Book Review: Bird Watching

Bird Watching, by Paula McCartney, Princeton Architectural Press (www.papress.com), 2010, 120 pages, $50.00

As publishers and birders strive for the perfect birding book – be it The Crossley ID Guide‘s photodigital-realism or The Sibley Guides‘ careful scientific illustrations – the field guide Cold War currently under way has increasingly become an arms race toward capturing an image of that perfect bird unmistakably representative of its species. Now, photographer Paula McCartney’s most recent through-the-looking-glass vision turns that concept inside out.

Not quite a coffee-table book, and in no ways a field guide, Bird Watching is instead the journal of a tongue-in-cheek experiment that explores people’s perception of nature. And if there is an object lesson to be learned from McCartney’s Bird Watching, it is that books can be deceiving.

[Experience Paula McCartney’s Bird Watching photography at the Klompching Gallery]

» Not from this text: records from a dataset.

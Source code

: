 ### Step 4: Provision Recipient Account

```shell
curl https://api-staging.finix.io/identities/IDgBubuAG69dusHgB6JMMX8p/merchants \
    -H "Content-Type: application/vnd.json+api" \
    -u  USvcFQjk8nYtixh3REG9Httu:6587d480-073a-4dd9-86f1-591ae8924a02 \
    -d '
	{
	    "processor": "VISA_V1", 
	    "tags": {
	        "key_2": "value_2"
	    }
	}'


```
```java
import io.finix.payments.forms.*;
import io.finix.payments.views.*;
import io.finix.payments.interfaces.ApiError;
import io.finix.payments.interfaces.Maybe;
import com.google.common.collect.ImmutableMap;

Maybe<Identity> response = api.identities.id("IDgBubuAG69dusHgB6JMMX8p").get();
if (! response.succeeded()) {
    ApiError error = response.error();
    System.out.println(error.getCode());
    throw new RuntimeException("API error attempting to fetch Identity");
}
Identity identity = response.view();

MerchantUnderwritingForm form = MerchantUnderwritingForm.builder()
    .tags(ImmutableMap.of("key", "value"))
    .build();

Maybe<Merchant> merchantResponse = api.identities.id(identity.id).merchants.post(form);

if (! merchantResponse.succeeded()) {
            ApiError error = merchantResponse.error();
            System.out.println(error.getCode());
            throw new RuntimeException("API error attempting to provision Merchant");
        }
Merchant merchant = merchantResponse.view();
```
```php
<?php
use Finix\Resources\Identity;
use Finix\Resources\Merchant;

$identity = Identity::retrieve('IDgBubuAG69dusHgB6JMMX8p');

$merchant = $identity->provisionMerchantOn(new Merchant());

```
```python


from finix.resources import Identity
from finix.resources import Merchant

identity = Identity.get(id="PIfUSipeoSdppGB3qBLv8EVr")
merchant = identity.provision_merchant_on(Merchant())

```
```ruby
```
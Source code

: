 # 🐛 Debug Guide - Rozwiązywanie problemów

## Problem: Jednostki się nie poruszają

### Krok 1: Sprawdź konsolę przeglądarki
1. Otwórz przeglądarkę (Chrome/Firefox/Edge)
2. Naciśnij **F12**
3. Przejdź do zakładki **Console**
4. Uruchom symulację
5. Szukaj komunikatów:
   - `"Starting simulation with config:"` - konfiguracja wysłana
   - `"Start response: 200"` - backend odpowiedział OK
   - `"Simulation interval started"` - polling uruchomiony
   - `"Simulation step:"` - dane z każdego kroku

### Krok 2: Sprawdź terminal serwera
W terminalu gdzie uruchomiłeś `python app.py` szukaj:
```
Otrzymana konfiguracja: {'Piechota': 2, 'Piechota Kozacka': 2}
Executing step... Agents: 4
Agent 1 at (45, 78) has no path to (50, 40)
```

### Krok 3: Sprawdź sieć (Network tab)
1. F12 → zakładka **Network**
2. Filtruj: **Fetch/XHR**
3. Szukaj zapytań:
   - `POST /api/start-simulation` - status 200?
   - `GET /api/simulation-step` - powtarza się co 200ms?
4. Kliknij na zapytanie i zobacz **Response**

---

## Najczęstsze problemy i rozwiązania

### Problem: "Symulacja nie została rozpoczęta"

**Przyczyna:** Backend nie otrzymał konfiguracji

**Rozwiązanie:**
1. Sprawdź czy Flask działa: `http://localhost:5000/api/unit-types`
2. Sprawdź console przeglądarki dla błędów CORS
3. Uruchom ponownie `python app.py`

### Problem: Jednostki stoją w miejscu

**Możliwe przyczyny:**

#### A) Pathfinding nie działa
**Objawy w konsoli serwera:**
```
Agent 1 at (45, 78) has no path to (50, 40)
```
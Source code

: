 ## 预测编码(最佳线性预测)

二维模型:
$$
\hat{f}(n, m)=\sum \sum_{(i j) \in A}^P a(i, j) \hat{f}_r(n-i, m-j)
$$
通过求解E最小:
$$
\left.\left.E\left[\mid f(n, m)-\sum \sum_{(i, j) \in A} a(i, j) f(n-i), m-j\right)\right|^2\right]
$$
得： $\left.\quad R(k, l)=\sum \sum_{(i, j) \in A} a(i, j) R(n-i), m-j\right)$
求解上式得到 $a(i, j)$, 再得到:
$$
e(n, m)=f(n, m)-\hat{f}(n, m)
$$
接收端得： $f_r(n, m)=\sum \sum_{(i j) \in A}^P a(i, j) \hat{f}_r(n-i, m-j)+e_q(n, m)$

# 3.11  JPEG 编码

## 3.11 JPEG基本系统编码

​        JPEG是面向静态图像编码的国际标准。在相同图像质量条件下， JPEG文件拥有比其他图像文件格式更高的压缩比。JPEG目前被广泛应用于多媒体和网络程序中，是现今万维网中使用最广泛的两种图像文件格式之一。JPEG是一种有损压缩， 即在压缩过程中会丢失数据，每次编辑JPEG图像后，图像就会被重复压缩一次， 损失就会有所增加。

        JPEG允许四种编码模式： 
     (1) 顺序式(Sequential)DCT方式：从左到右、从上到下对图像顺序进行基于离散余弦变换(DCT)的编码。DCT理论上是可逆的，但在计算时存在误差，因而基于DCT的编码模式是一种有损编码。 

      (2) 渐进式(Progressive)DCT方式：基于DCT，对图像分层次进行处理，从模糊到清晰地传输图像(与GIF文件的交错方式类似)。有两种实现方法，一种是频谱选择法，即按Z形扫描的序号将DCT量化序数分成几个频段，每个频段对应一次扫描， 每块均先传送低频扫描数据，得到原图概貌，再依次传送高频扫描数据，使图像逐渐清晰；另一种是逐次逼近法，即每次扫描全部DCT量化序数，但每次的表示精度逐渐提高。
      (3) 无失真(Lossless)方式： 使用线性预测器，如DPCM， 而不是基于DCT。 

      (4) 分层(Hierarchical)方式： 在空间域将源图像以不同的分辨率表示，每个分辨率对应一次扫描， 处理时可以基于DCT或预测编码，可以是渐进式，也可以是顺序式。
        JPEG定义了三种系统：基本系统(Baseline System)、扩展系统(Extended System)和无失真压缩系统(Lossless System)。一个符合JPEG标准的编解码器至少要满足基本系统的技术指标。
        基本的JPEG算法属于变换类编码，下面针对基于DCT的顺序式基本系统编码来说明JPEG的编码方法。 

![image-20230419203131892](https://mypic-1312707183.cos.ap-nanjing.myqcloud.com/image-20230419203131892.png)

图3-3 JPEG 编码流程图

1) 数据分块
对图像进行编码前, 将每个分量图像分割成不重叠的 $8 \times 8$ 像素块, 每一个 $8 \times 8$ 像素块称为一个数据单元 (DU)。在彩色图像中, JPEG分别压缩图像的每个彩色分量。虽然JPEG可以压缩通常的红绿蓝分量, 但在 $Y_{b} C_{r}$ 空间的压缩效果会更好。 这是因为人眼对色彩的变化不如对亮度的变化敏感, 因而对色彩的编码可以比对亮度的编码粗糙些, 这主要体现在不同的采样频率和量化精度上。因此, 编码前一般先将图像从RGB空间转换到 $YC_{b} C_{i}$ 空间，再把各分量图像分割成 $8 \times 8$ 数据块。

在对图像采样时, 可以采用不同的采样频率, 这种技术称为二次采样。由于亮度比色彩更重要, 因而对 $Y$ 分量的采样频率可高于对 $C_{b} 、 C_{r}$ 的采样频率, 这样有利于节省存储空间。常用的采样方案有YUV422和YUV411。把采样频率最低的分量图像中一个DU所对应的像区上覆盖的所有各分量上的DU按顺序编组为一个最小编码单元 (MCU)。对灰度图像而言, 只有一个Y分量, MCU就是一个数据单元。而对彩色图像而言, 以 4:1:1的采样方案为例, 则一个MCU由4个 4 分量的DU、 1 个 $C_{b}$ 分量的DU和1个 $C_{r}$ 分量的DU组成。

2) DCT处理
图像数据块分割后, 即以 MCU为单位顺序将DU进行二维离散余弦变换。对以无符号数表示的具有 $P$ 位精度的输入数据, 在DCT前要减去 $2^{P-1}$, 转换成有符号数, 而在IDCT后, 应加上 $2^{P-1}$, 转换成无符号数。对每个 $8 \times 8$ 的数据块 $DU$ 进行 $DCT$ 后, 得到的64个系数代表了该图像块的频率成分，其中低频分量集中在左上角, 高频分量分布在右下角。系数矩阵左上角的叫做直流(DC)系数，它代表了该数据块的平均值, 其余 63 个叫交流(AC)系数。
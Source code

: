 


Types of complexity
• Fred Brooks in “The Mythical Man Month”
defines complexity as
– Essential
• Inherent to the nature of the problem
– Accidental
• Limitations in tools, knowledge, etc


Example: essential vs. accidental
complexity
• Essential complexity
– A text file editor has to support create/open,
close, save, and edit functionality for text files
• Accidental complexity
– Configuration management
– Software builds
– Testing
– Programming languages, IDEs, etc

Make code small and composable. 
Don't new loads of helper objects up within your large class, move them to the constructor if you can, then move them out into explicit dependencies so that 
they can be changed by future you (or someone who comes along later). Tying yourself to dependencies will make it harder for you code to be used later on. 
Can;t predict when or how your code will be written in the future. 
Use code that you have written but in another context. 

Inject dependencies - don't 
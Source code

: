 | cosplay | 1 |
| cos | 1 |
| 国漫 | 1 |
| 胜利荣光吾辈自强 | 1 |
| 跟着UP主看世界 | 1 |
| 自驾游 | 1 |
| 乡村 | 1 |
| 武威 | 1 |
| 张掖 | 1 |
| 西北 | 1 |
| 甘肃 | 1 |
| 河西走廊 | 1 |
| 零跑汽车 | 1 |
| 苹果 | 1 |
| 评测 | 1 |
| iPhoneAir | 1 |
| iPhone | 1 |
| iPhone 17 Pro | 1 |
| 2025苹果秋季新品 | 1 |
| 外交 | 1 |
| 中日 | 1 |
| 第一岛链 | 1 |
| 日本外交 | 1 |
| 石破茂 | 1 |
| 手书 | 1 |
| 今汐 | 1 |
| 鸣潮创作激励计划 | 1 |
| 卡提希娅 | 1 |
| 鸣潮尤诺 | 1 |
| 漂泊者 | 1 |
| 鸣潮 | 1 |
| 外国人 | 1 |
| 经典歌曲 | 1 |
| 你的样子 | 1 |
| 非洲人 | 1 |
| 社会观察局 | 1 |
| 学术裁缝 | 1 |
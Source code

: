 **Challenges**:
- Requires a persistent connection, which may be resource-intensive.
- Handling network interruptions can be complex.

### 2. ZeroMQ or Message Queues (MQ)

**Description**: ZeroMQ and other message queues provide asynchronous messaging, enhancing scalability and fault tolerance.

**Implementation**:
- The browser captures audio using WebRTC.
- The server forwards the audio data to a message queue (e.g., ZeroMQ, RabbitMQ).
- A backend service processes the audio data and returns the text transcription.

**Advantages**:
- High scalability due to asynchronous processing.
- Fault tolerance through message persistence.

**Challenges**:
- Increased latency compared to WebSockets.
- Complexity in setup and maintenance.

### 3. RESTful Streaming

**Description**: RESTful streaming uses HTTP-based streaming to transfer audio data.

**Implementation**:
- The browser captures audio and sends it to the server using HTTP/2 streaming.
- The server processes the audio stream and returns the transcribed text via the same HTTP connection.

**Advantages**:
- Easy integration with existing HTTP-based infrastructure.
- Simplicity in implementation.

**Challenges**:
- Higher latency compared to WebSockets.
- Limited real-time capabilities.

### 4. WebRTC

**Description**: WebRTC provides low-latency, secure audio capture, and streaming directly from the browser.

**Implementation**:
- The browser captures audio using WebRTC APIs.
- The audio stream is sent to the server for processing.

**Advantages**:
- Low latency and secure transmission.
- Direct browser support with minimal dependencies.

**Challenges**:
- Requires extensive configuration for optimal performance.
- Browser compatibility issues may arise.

Fifteen years ago, McCartney tapped the zoo exhibits of days gone by as a springboard for her “Bronx Zoo” [1997-1998] project, exploring the presentation of live animals displayed against painted backdrops. Now, it is instead the animals that are faked in these dioramic wilds, with McCartney affixing Styrofoam faux-fowl to outstretched limbs with wire mounts like a flock of cheap clip-on ties. Even in their fraud, these complicit chickadees and cactus wrens complete the vistas – purposefully posed, they alight on the perfect branch, they gambol and warble and preen for the camera, they do everything short of… well, flying.

[Preview Paula McCartney’s Bird Watching book]

While McCartney offers she “wanted to make the landscape more romantic, more idyllic,” one could just as well argue that these Styrofoam simulcra are really just the subjects of a philosopher’s field guide that provides a prophetic view of a future where our only encounters with wildlife are those painted, posed with wire, and planted in the landscape – stuffed turkeys in every sense of the word. Writing in the forward, curator Karen Irvine suggests that McCartney’s fictions question our relationship to nature and wildlife, asking “What are our expectations when we approach the natural landscape?” But Irvine overlooks what McCartney’s fiction also reveals about that relationship – that in the present day where extinction is a very real consequence, McCartney’s fictions may all too closely mirror reality. With the Wild Kingdom and Planet Earth experiences of instant gratification we’ve come to expect every time we set foot outdoors becoming increasingly untenable (were they ever?), pseudo-safaris such as imagined by McCartney could become more true than – though equally as strange as – the fiction they represent.

What does this mean for you, the reader? Bird Watching is life imitating art imitating life ad infinitum. Judging from the reactions of co-workers as they thumbed through the book, you’ll either appreciate the trickery with a wry grin or be offended at the perceived treacherous transgression against the natural world.